== EXERCISE INSTRUCTIONS ==
The listing below holds pictures; exclude them. Return exactly the lines from the one with "我们看一下该文件的开头。" through the one with "GPT-3 和 GPT-3.5".

== RECORD EXCERPTS ==
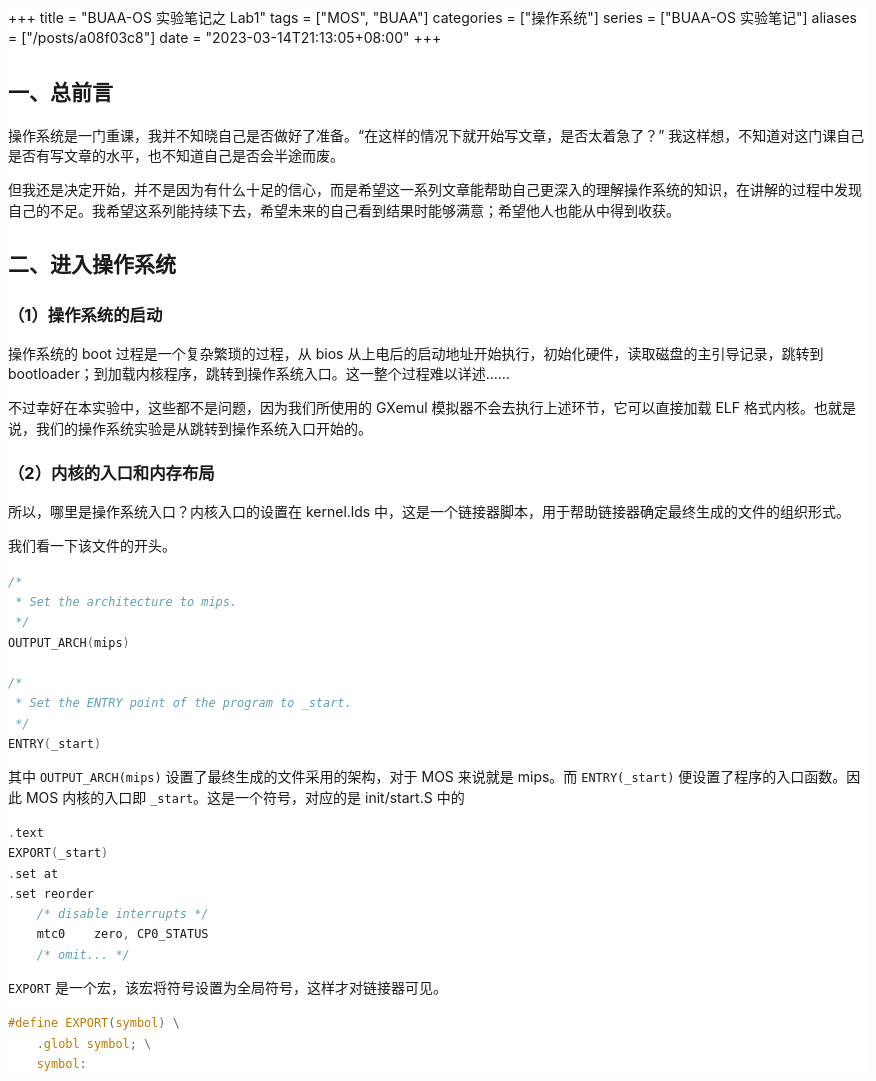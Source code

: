 +++
title = "BUAA-OS 实验笔记之 Lab1"
tags = ["MOS", "BUAA"]
categories = ["操作系统"]
series = ["BUAA-OS 实验笔记"]
aliases = ["/posts/a08f03c8"]
date = "2023-03-14T21:13:05+08:00"
+++
## 一、总前言
操作系统是一门重课，我并不知晓自己是否做好了准备。“在这样的情况下就开始写文章，是否太着急了？” 我这样想，不知道对这门课自己是否有写文章的水平，也不知道自己是否会半途而废。

但我还是决定开始，并不是因为有什么十足的信心，而是希望这一系列文章能帮助自己更深入的理解操作系统的知识，在讲解的过程中发现自己的不足。我希望这系列能持续下去，希望未来的自己看到结果时能够满意；希望他人也能从中得到收获。


## 二、进入操作系统
### （1）操作系统的启动
操作系统的 boot 过程是一个复杂繁琐的过程，从 bios 从上电后的启动地址开始执行，初始化硬件，读取磁盘的主引导记录，跳转到 bootloader；到加载内核程序，跳转到操作系统入口。这一整个过程难以详述……

不过幸好在本实验中，这些都不是问题，因为我们所使用的 GXemul 模拟器不会去执行上述环节，它可以直接加载 ELF 格式内核。也就是说，我们的操作系统实验是从跳转到操作系统入口开始的。


### （2）内核的入口和内存布局
所以，哪里是操作系统入口？内核入口的设置在 kernel.lds 中，这是一个链接器脚本，用于帮助链接器确定最终生成的文件的组织形式。

我们看一下该文件的开头。
```c
/*
 * Set the architecture to mips.
 */
OUTPUT_ARCH(mips)

/*
 * Set the ENTRY point of the program to _start.
 */
ENTRY(_start)
```
其中 `OUTPUT_ARCH(mips)` 设置了最终生成的文件采用的架构，对于 MOS 来说就是 mips。而 `ENTRY(_start)` 便设置了程序的入口函数。因此 MOS 内核的入口即 `_start`。这是一个符号，对应的是 init/start.S 中的
```c
.text
EXPORT(_start)
.set at
.set reorder
	/* disable interrupts */
	mtc0    zero, CP0_STATUS
	/* omit... */
```

`EXPORT` 是一个宏，该宏将符号设置为全局符号，这样才对链接器可见。
```c
#define EXPORT(symbol) \
	.globl symbol; \
	symbol:
```
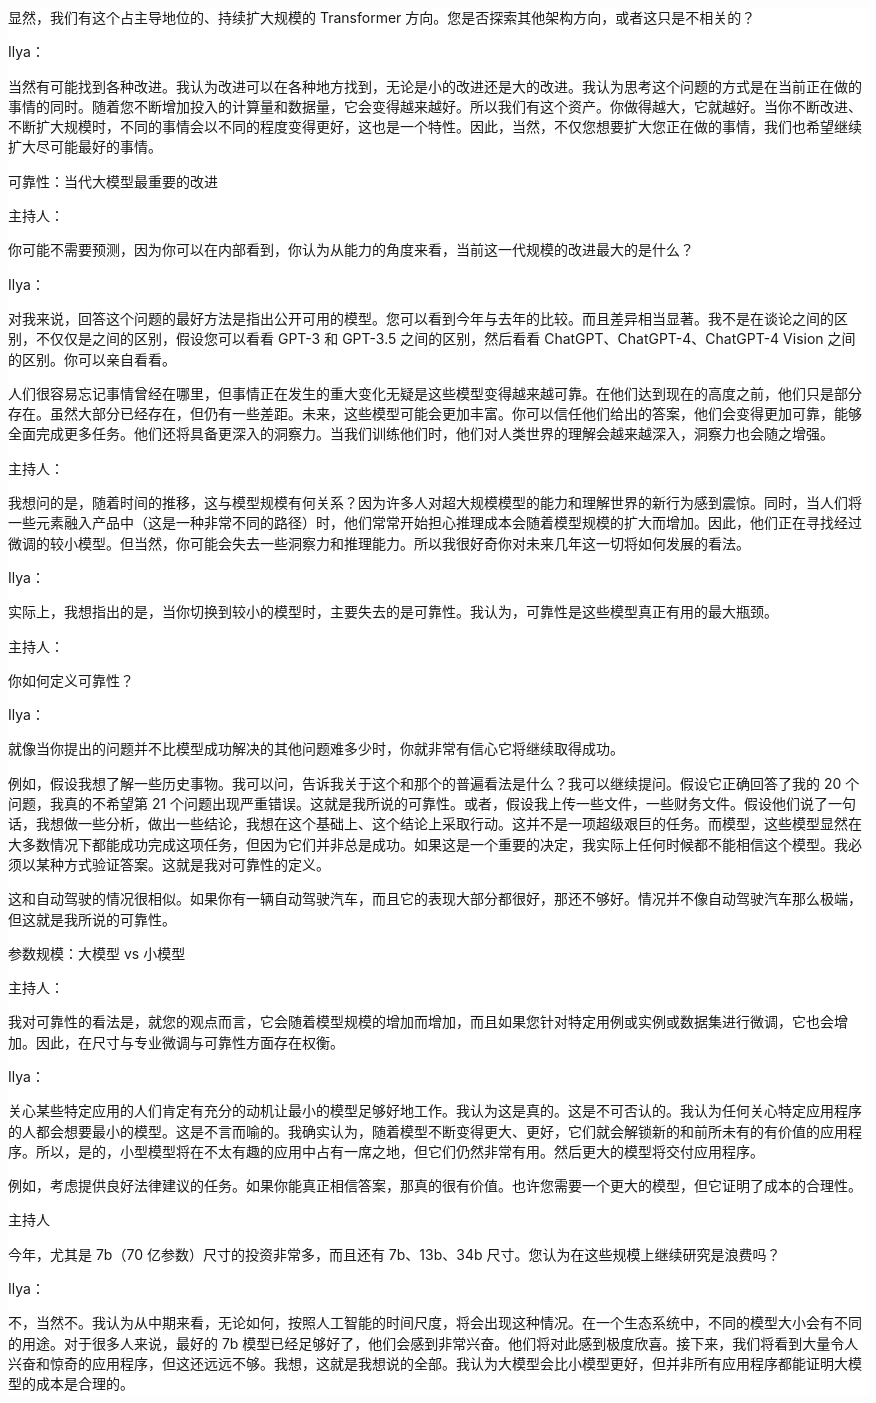 显然，我们有这个占主导地位的、持续扩大规模的 Transformer 方向。您是否探索其他架构方向，或者这只是不相关的？

Ilya：

当然有可能找到各种改进。我认为改进可以在各种地方找到，无论是小的改进还是大的改进。我认为思考这个问题的方式是在当前正在做的事情的同时。随着您不断增加投入的计算量和数据量，它会变得越来越好。所以我们有这个资产。你做得越大，它就越好。当你不断改进、不断扩大规模时，不同的事情会以不同的程度变得更好，这也是一个特性。因此，当然，不仅您想要扩大您正在做的事情，我们也希望继续扩大尽可能最好的事情。

可靠性：当代大模型最重要的改进

主持人：

你可能不需要预测，因为你可以在内部看到，你认为从能力的角度来看，当前这一代规模的改进最大的是什么？

Ilya：

对我来说，回答这个问题的最好方法是指出公开可用的模型。您可以看到今年与去年的比较。而且差异相当显著。我不是在谈论之间的区别，不仅仅是之间的区别，假设您可以看看 GPT-3 和 GPT-3.5 之间的区别，然后看看 ChatGPT、ChatGPT-4、ChatGPT-4  Vision 之间的区别。你可以亲自看看。

人们很容易忘记事情曾经在哪里，但事情正在发生的重大变化无疑是这些模型变得越来越可靠。在他们达到现在的高度之前，他们只是部分存在。虽然大部分已经存在，但仍有一些差距。未来，这些模型可能会更加丰富。你可以信任他们给出的答案，他们会变得更加可靠，能够全面完成更多任务。他们还将具备更深入的洞察力。当我们训练他们时，他们对人类世界的理解会越来越深入，洞察力也会随之增强。

主持人：

我想问的是，随着时间的推移，这与模型规模有何关系？因为许多人对超大规模模型的能力和理解世界的新行为感到震惊。同时，当人们将一些元素融入产品中（这是一种非常不同的路径）时，他们常常开始担心推理成本会随着模型规模的扩大而增加。因此，他们正在寻找经过微调的较小模型。但当然，你可能会失去一些洞察力和推理能力。所以我很好奇你对未来几年这一切将如何发展的看法。

Ilya：

实际上，我想指出的是，当你切换到较小的模型时，主要失去的是可靠性。我认为，可靠性是这些模型真正有用的最大瓶颈。

主持人：

你如何定义可靠性？

Ilya：

就像当你提出的问题并不比模型成功解决的其他问题难多少时，你就非常有信心它将继续取得成功。

例如，假设我想了解一些历史事物。我可以问，告诉我关于这个和那个的普遍看法是什么？我可以继续提问。假设它正确回答了我的 20 个问题，我真的不希望第 21 个问题出现严重错误。这就是我所说的可靠性。或者，假设我上传一些文件，一些财务文件。假设他们说了一句话，我想做一些分析，做出一些结论，我想在这个基础上、这个结论上采取行动。这并不是一项超级艰巨的任务。而模型，这些模型显然在大多数情况下都能成功完成这项任务，但因为它们并非总是成功。如果这是一个重要的决定，我实际上任何时候都不能相信这个模型。我必须以某种方式验证答案。这就是我对可靠性的定义。

这和自动驾驶的情况很相似。如果你有一辆自动驾驶汽车，而且它的表现大部分都很好，那还不够好。情况并不像自动驾驶汽车那么极端，但这就是我所说的可靠性。

参数规模：大模型 vs 小模型

主持人：

我对可靠性的看法是，就您的观点而言，它会随着模型规模的增加而增加，而且如果您针对特定用例或实例或数据集进行微调，它也会增加。因此，在尺寸与专业微调与可靠性方面存在权衡。

Ilya：

关心某些特定应用的人们肯定有充分的动机让最小的模型足够好地工作。我认为这是真的。这是不可否认的。我认为任何关心特定应用程序的人都会想要最小的模型。这是不言而喻的。我确实认为，随着模型不断变得更大、更好，它们就会解锁新的和前所未有的有价值的应用程序。所以，是的，小型模型将在不太有趣的应用中占有一席之地，但它们仍然非常有用。然后更大的模型将交付应用程序。

例如，考虑提供良好法律建议的任务。如果你能真正相信答案，那真的很有价值。也许您需要一个更大的模型，但它证明了成本的合理性。

主持人

今年，尤其是 7b（70 亿参数）尺寸的投资非常多，而且还有 7b、13b、34b 尺寸。您认为在这些规模上继续研究是浪费吗？

Ilya：

不，当然不。我认为从中期来看，无论如何，按照人工智能的时间尺度，将会出现这种情况。在一个生态系统中，不同的模型大小会有不同的用途。对于很多人来说，最好的 7b 模型已经足够好了，他们会感到非常兴奋。他们将对此感到极度欣喜。接下来，我们将看到大量令人兴奋和惊奇的应用程序，但这还远远不够。我想，这就是我想说的全部。我认为大模型会比小模型更好，但并非所有应用程序都能证明大模型的成本是合理的。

== ANSWER TO THIS PROBLEM ==
我们看一下该文件的开头。
```c
/*
 * Set the architecture to mips.
 */
OUTPUT_ARCH(mips)

/*
 * Set the ENTRY point of the program to _start.
 */
ENTRY(_start)
```
其中 `OUTPUT_ARCH(mips)` 设置了最终生成的文件采用的架构，对于 MOS 来说就是 mips。而 `ENTRY(_start)` 便设置了程序的入口函数。因此 MOS 内核的入口即 `_start`。这是一个符号，对应的是 init/start.S 中的
```c
.text
EXPORT(_start)
.set at
.set reorder
	/* disable interrupts */
	mtc0    zero, CP0_STATUS
	/* omit... */
```

`EXPORT` 是一个宏，该宏将符号设置为全局符号，这样才对链接器可见。
```c
#define EXPORT(symbol) \
	.globl symbol; \
	symbol:
```
 显然，我们有这个占主导地位的、持续扩大规模的 Transformer 方向。您是否探索其他架构方向，或者这只是不相关的？

Ilya：

当然有可能找到各种改进。我认为改进可以在各种地方找到，无论是小的改进还是大的改进。我认为思考这个问题的方式是在当前正在做的事情的同时。随着您不断增加投入的计算量和数据量，它会变得越来越好。所以我们有这个资产。你做得越大，它就越好。当你不断改进、不断扩大规模时，不同的事情会以不同的程度变得更好，这也是一个特性。因此，当然，不仅您想要扩大您正在做的事情，我们也希望继续扩大尽可能最好的事情。

可靠性：当代大模型最重要的改进

主持人：

你可能不需要预测，因为你可以在内部看到，你认为从能力的角度来看，当前这一代规模的改进最大的是什么？

Ilya：

对我来说，回答这个问题的最好方法是指出公开可用的模型。您可以看到今年与去年的比较。而且差异相当显著。我不是在谈论之间的区别，不仅仅是之间的区别，假设您可以看看 GPT-3 和 GPT-3.5 之间的区别，然后看看 ChatGPT、ChatGPT-4、ChatGPT-4  Vision 之间的区别。你可以亲自看看。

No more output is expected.